**What this task involves**
In the records below, find the line with "- В большинстве" and the line with "- Низкая скорость не влияет на тяжесть ДТП"; return exactly those lines and every line between them.

**Dataset entries**

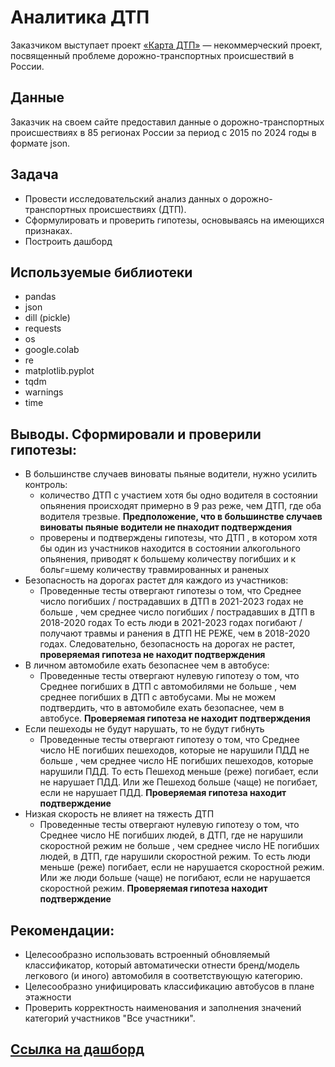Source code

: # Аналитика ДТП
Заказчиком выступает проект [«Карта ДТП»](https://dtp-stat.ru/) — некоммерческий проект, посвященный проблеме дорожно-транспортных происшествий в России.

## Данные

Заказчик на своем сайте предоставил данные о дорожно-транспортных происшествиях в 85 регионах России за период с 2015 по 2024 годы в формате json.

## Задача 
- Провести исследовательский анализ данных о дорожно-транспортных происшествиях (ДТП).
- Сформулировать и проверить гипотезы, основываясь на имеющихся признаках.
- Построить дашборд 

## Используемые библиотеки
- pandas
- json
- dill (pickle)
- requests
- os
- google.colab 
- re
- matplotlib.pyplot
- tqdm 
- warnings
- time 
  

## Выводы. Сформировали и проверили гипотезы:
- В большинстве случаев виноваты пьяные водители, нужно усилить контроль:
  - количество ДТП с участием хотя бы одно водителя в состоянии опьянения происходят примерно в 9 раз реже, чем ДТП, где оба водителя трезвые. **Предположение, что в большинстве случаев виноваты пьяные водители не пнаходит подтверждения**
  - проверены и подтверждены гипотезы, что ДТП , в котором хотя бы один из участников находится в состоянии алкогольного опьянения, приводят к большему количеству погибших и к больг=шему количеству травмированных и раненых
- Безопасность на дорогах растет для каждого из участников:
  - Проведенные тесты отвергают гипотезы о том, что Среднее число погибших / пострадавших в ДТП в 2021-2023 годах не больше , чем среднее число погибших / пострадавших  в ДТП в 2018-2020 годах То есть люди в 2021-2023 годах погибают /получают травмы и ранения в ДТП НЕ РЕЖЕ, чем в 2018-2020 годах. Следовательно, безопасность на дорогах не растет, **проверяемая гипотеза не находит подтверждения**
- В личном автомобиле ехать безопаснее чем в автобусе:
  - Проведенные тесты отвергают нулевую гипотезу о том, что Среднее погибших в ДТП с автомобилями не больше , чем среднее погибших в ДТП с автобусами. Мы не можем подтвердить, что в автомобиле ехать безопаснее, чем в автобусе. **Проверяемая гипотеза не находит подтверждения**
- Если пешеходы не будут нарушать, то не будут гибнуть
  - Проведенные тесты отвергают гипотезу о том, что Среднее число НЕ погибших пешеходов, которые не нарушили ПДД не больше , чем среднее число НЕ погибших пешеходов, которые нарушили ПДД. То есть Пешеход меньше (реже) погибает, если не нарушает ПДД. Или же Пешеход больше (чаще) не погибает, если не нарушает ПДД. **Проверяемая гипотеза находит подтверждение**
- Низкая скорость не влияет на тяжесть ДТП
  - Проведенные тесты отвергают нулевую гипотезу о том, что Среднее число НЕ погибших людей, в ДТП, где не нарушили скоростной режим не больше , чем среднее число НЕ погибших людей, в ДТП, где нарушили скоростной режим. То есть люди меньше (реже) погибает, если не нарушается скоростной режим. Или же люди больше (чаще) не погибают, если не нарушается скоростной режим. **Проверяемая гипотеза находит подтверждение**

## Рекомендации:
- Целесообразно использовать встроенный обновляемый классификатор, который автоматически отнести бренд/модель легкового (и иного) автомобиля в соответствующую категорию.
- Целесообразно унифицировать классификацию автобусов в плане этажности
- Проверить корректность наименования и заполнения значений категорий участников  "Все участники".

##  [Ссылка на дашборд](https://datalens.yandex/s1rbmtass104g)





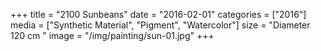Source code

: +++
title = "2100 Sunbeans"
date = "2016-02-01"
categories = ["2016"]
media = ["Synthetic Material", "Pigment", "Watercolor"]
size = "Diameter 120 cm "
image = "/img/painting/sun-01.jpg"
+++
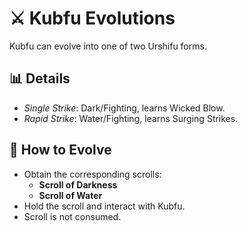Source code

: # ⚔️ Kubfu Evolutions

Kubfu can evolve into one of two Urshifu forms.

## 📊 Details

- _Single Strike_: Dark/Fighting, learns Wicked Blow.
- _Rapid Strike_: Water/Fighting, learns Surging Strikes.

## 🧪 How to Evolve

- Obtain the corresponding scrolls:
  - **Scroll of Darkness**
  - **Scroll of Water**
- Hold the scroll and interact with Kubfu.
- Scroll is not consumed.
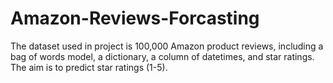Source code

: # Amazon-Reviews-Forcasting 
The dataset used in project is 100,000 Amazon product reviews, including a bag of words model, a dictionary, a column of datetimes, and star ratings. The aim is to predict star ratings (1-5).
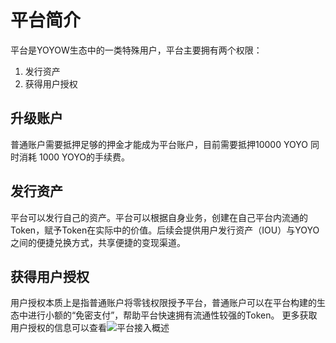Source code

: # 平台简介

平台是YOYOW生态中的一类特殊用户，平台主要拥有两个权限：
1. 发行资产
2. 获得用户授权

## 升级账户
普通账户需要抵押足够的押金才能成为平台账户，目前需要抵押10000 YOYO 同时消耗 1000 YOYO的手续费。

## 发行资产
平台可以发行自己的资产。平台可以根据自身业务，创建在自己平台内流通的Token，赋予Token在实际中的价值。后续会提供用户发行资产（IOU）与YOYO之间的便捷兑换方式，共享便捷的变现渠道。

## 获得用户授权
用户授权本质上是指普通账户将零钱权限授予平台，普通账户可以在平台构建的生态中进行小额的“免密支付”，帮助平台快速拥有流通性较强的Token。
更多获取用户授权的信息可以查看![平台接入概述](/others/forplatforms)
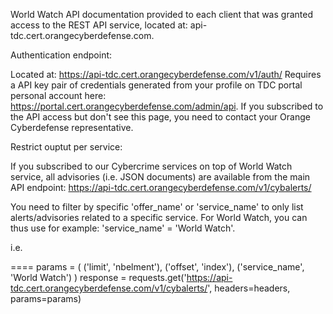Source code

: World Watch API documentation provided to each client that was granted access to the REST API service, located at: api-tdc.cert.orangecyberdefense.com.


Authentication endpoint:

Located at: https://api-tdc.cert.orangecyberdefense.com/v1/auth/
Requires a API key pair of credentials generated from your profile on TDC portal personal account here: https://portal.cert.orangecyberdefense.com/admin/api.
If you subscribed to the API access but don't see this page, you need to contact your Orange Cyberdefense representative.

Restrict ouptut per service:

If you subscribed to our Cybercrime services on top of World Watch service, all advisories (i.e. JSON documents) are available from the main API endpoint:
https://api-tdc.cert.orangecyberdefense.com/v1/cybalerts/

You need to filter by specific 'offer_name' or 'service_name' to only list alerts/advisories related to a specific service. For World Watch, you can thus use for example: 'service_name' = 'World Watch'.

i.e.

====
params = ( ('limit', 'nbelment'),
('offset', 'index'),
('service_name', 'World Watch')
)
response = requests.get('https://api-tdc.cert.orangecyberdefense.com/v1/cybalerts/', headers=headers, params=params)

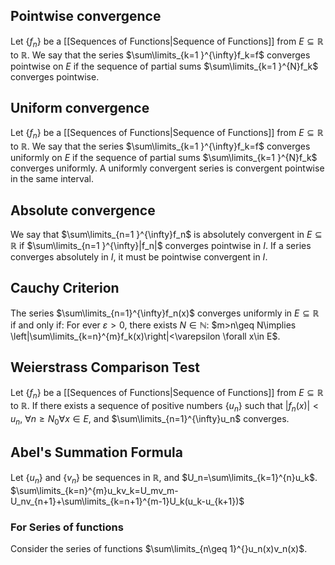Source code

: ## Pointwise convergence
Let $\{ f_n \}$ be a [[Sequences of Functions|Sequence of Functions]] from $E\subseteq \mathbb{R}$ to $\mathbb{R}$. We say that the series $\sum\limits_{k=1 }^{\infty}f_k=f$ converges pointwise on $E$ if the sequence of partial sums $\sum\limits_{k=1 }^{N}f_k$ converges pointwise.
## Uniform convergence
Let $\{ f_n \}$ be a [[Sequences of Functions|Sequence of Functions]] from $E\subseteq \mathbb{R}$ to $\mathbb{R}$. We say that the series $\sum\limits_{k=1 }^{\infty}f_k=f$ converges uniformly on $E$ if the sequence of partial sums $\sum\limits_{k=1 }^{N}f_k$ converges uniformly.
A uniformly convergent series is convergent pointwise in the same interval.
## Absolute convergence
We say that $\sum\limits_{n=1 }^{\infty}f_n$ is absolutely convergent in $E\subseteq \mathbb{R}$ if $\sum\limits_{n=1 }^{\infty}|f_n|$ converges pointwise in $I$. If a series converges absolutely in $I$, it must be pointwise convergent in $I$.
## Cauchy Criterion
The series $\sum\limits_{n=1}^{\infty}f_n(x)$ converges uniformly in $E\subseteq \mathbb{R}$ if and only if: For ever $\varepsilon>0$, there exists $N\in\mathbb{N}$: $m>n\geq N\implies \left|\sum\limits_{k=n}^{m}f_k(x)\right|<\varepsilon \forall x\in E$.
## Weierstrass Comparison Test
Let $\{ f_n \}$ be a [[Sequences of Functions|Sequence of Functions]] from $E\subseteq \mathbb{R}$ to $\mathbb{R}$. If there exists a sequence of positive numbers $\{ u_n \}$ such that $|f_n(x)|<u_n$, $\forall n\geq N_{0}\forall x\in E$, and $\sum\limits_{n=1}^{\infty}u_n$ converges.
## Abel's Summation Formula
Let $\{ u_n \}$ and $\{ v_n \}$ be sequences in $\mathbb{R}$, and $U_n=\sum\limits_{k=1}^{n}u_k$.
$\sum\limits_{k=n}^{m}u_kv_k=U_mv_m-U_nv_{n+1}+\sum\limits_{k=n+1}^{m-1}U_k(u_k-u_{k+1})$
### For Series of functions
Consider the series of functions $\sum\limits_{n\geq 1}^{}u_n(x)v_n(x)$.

**Task answer**
- В большинстве случаев виноваты пьяные водители, нужно усилить контроль:
  - количество ДТП с участием хотя бы одно водителя в состоянии опьянения происходят примерно в 9 раз реже, чем ДТП, где оба водителя трезвые. **Предположение, что в большинстве случаев виноваты пьяные водители не пнаходит подтверждения**
  - проверены и подтверждены гипотезы, что ДТП , в котором хотя бы один из участников находится в состоянии алкогольного опьянения, приводят к большему количеству погибших и к больг=шему количеству травмированных и раненых
- Безопасность на дорогах растет для каждого из участников:
  - Проведенные тесты отвергают гипотезы о том, что Среднее число погибших / пострадавших в ДТП в 2021-2023 годах не больше , чем среднее число погибших / пострадавших  в ДТП в 2018-2020 годах То есть люди в 2021-2023 годах погибают /получают травмы и ранения в ДТП НЕ РЕЖЕ, чем в 2018-2020 годах. Следовательно, безопасность на дорогах не растет, **проверяемая гипотеза не находит подтверждения**
- В личном автомобиле ехать безопаснее чем в автобусе:
  - Проведенные тесты отвергают нулевую гипотезу о том, что Среднее погибших в ДТП с автомобилями не больше , чем среднее погибших в ДТП с автобусами. Мы не можем подтвердить, что в автомобиле ехать безопаснее, чем в автобусе. **Проверяемая гипотеза не находит подтверждения**
- Если пешеходы не будут нарушать, то не будут гибнуть
  - Проведенные тесты отвергают гипотезу о том, что Среднее число НЕ погибших пешеходов, которые не нарушили ПДД не больше , чем среднее число НЕ погибших пешеходов, которые нарушили ПДД. То есть Пешеход меньше (реже) погибает, если не нарушает ПДД. Или же Пешеход больше (чаще) не погибает, если не нарушает ПДД. **Проверяемая гипотеза находит подтверждение**
- Низкая скорость не влияет на тяжесть ДТП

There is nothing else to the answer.